De façon générale, jusqu’ici, c’étaient les seules caisses thaïlandaises qui assumaient les frais des farangs insouciants non-assurés et hospitalisés d’urgence sur place (accident de la route par exemple).

En ce sens, la Thaïlande se montre désormais moins candide que la plupart de nos systèmes de santé européens.

La probabilité d’être découvert positif à l’arrivée en Thaïlande, si on a un RT-PCR négatif fait dans les 72 h avant le départ, existe.

Mais elle reste très faible et marginale, surtout avec les précautions que prennent les compagnies aériennes pendant le voyage. Certes, on peut aussi se faire contaminer sur place pendant le séjour.

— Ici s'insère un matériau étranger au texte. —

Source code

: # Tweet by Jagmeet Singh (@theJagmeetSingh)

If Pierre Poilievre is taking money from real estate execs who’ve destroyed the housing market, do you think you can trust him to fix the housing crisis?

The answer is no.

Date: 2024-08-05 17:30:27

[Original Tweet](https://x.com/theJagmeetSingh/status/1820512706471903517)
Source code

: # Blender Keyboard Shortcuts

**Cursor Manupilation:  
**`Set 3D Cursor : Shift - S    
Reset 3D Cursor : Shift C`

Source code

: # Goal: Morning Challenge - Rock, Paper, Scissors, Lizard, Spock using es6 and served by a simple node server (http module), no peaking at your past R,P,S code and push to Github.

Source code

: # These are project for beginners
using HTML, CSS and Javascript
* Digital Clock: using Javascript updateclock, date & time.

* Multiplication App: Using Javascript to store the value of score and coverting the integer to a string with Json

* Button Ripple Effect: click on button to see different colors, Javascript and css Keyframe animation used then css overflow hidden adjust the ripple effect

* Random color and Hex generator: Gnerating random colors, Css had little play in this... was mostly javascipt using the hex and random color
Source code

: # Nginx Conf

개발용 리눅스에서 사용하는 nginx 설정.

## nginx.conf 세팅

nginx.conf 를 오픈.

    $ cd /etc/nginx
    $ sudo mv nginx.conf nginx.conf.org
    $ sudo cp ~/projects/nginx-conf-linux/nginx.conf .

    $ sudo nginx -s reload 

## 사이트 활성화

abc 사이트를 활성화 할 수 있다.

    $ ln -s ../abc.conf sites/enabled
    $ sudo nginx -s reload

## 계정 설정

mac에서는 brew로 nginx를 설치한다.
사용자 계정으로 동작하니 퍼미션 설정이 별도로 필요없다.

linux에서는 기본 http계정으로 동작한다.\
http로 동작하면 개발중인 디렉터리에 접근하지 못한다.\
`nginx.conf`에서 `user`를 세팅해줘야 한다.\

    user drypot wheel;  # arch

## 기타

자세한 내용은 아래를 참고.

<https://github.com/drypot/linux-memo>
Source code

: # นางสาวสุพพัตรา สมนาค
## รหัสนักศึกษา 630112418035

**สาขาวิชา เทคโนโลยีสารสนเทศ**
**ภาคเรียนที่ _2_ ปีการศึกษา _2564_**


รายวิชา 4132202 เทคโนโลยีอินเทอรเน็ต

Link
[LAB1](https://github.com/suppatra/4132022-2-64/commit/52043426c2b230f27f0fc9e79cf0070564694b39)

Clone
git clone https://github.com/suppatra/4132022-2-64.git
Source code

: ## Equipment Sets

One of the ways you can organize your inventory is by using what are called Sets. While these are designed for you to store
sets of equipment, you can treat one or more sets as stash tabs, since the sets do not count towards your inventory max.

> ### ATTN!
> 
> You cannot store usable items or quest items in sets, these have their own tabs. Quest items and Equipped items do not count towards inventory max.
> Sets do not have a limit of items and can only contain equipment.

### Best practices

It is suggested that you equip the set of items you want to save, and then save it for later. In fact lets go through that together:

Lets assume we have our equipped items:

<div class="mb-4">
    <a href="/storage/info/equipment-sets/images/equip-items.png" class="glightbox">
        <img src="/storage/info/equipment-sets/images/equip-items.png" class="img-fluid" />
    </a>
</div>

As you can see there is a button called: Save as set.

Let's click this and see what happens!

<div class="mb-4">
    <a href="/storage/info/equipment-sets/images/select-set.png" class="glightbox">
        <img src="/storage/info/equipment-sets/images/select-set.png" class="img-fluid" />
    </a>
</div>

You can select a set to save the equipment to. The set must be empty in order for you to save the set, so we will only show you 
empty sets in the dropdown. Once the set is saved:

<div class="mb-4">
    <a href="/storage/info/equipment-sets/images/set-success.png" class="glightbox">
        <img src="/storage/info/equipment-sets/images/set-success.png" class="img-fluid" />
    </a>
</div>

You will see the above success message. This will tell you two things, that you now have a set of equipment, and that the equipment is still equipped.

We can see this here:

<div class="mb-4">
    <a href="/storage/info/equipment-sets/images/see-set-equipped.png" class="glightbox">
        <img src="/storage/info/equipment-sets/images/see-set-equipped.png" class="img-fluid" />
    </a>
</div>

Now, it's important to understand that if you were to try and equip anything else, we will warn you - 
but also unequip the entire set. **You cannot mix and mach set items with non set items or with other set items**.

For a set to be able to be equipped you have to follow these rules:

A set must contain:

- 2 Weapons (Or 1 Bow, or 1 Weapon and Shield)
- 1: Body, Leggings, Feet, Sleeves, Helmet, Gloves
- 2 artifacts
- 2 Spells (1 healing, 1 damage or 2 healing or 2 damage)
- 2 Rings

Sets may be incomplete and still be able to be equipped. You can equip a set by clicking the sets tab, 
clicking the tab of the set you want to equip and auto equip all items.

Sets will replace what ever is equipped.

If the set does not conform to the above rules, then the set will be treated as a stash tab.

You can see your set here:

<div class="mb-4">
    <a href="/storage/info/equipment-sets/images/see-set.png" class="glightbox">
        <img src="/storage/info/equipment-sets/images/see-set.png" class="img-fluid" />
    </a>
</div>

Mais, si on est double (voire triple) vacciné les conséquences ne seront sans doute pas catastrophiques.

Là où je concède qu’il y a un vrai problème, c’est celui de privilégier les assurances pour quelques compagnies (plutôt thaïs, d’ailleurs) qui en profitent pour afficher des prix scandaleusement élevés.

Si le Gouvernement veut inciter le tourisme à revenir, il conviendrait de mettre de l’ordre dans cette entourloupe.

Il ne faut pas se moquer du monde, quand on assure un risque très faible (double vaccination, test au départ et à l’arrivée, hôtel SHA…) on a aucune raison de facturer aussi cher une assurance sur un risque très hypothétique.

Les riches aiment bien acheter, mais détestent se sentir roulés.